[Raw data]
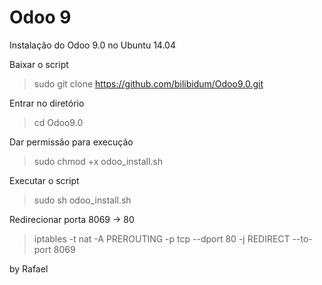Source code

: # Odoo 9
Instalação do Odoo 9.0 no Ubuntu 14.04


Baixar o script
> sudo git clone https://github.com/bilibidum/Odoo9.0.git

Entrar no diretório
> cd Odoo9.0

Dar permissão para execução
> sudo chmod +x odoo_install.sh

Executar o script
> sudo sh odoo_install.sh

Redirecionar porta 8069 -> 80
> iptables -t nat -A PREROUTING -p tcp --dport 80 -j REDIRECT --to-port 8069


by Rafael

* * *

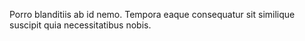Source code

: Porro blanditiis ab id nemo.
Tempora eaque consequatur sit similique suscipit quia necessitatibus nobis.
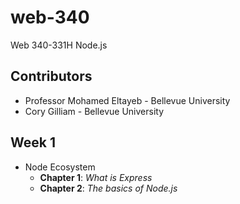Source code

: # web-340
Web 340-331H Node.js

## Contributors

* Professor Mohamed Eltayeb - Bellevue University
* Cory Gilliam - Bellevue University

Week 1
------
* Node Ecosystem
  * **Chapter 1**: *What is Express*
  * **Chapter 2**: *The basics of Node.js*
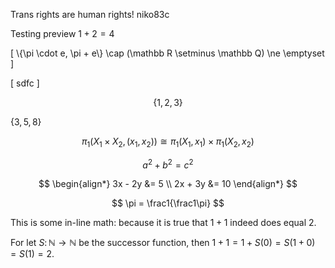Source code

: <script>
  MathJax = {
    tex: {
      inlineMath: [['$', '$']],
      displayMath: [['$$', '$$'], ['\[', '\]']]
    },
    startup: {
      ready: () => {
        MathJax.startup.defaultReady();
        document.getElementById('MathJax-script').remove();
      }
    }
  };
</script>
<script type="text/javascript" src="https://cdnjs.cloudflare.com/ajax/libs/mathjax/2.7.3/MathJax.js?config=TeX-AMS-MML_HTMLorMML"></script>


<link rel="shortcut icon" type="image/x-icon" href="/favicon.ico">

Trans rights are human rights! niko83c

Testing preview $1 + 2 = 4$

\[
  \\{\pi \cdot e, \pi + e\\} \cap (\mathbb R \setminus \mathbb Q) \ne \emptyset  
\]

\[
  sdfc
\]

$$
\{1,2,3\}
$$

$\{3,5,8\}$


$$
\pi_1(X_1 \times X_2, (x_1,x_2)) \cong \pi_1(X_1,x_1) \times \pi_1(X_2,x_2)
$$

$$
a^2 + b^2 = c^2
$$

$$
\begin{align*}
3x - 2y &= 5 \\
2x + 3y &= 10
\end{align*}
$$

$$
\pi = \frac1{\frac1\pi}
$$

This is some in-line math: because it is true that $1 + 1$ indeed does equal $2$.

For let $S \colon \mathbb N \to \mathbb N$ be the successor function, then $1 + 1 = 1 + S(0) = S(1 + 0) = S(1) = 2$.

[Exercise goal]
What's needed is an exact copy of the lines above from the one with "Tempora eaque consequatur" through the one with "1**: *What is Express*", both included; the pictures stay out.

[Task output]
Tempora eaque consequatur sit similique suscipit quia necessitatibus nobis.
Source code

: # web-340
Web 340-331H Node.js

## Contributors

* Professor Mohamed Eltayeb - Bellevue University
* Cory Gilliam - Bellevue University

Week 1
------
* Node Ecosystem
  * **Chapter 1**: *What is Express*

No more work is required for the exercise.